Wins, losses likely to determine Vick's fate

I was listening to Andy Reid's news conference live on the radio as I was driving through South Jersey this afternoon on my way home from Washington. And yeah, I heard the Philadelphia Eagles coach say "we'll evaluate as we go" when asked if he might consider a change at quarterback. And yeah, having been a sportswriter for 18 years, I can tell when I've just heard something that's going to blow up to be the big story of the day. I hope you can all forgive me for taking the remainder of the drive home to collect my thoughts, which are these:

1. The exact question was at what point, if any, would Reid consider making a change at quarterback if the turnover problem didn't improve. Given the way the question was phrased, there's almost no other way Reid could answer that wouldn't open him to charges of coaching malpractice. Obviously, no matter who your quarterback is, if he continues to turn over the ball three times a game, you have to evaluate and consider other options. If Vick can't get the turnovers under control, he has no divine right to the job that would overcome that. The Eagles can't afford to turn over the ball at their current rate and expect to keep winning two out of every three games as they have so far. Vick is the Eagles' starting quarterback because Reid believes he's the best player for the job. If nine turnovers in three games don't affect your opinion of a quarterback (after turnovers were a huge problem for him last year and he swore up and down that he would correct it), then you're beyond stubborn and likely beyond help.

2. The current other options are Nick Foles, who was the Eagles' third-round pick this year and has never played in an NFL game, and Trent Edwards, who hasn't played in one since 2010. So it's not as though he's got John Elway and Dan Marino sitting on the bench.

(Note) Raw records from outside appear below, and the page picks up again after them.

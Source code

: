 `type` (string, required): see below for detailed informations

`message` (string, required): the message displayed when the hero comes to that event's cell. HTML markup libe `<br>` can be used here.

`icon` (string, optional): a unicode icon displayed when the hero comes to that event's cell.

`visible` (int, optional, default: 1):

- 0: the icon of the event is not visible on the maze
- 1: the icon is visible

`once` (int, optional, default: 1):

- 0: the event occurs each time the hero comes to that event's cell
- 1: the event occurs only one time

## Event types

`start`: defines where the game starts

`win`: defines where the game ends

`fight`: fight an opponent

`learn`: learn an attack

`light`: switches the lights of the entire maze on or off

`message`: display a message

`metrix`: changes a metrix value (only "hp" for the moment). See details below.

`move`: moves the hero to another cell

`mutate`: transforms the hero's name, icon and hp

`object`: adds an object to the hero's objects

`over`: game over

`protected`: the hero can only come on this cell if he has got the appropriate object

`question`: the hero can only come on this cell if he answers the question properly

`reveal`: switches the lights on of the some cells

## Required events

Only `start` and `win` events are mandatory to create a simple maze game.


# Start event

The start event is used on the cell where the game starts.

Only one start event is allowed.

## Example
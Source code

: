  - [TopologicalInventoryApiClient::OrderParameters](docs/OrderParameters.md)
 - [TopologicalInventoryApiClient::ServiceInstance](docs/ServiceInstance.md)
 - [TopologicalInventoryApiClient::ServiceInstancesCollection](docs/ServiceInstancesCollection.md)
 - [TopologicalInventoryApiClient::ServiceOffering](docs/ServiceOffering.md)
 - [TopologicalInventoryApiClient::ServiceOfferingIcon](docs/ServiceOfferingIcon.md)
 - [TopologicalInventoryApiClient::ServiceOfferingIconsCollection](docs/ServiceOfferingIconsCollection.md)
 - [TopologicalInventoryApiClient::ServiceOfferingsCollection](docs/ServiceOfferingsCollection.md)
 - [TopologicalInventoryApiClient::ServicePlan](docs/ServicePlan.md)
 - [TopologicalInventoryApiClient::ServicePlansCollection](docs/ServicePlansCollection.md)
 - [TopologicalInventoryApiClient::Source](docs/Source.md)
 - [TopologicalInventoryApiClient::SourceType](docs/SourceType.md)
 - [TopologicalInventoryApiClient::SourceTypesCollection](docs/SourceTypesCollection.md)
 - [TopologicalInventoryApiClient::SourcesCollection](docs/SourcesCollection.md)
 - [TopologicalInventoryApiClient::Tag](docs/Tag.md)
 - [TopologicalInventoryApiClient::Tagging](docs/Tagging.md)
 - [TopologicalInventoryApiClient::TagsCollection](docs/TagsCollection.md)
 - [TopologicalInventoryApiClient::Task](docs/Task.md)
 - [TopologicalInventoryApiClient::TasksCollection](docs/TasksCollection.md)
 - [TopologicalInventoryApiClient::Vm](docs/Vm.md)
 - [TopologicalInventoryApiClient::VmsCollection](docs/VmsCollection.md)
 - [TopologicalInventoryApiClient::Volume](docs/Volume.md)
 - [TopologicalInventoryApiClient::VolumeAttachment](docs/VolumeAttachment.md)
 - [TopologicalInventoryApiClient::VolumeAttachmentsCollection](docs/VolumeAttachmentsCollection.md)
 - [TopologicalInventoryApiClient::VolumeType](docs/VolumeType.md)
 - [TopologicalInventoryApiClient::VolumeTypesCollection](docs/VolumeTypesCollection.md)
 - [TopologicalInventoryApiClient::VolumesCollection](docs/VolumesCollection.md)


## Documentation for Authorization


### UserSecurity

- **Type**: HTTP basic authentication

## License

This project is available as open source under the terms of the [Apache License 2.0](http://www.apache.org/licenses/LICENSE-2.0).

By leaving Edwards inactive and making Foles the backup so far this year, Reid is expressing that he'd be fine with Foles having to play quarterback for him if it came to that. But Foles has not proved anything to convince anyone he'd turn the ball over less than Vick does. He looked great in the preseason, against backup defenses that weren't game-planning to stop him, and no matter what kind of impression you or Reid has formed about Foles based on what little you've seen of him, no one actually knows how he'd do if thrust into real NFL action. Vick could be benched for poor play, but it'd be a lot easier to do that if the Eagles felt they had a reliable replacement option. And no matter how much they like Foles, they have no idea what they'd be getting.

3. And I think most important: Yes, there is precedent for Reid making a change at quarterback earlier than many would expect. But the two examples being cited -- his benching of Donovan McNabb at halftime of the Nov. 23, 2008 game and his switch from Kevin Kolb to Vick early in the 2010 season -- aren't direct parallels to this situation. McNabb was benched during a loss that would drop the Eagles' record to 5-5-1. The previous two games had been a loss to the Giants and a tie against the Bengals that McNabb famously hadn't understood as possible. McNabb was playing poorly, but the team also was losing games at a critical time in the second half of the season. This is September, and as poorly as Vick has played he is 2-1. When Reid switched from Kolb to Vick in early 2010, it was a jarring departure from his previously steadfast support of Kolb, but the change was based on the way Vick had played in Kolb's place. He'd nearly brought them back from 20-3 down against the Packers in Week 1, and he'd thrown for 284 yards and two touchdowns to beat the Lions in Week 2. Vick was playing at a startlingly high level and had proven -- against real NFL competition -- that he offered something Kolb did not. Such is not the current case with Foles.

In the end, I think it's the Eagles' record that determines this. The reason Reid isn't going to bench Vick for Foles this week is because Vick is 2-1. And as lousy as he has been at protecting the ball, he did lead game-winning touchdown drives in each of the first two weeks. Reid believes Vick can play better than he has played, and the fact that the Eagles have a winning record in spite of the problems likely buys Vick more time. If the Eagles were 0-3, it might be time to take a risk and see if the rookie could rescue them. But they don't need rescuing from 2-1. They simply need to start playing the way Reid believes they can play.

It's possible that Reid was just answering a news conference question as blandly and honestly as possible. It's more likely he knew the comments would be broadcast everywhere, parsed for meaning and heard by Vick himself, and that he's trying to light a fire under his quarterback. Nothing wrong with that, and there's nothing wrong with evaluating as he goes. Vick has to protect the ball better, or the Eagles will have to consider making a change. But I don't think it's any coincidence that Reid's first waver on this topic came after the Eagles' first loss. If they're 3-1 after Sunday night's game against the Giants, I imagine he'll go right back to full-support mode no matter how Vick played. But if they're 2-2 and Vick lays another egg, "evaluate as we go" might be about the nicest thing Reid's willing to say about his quarterback situation.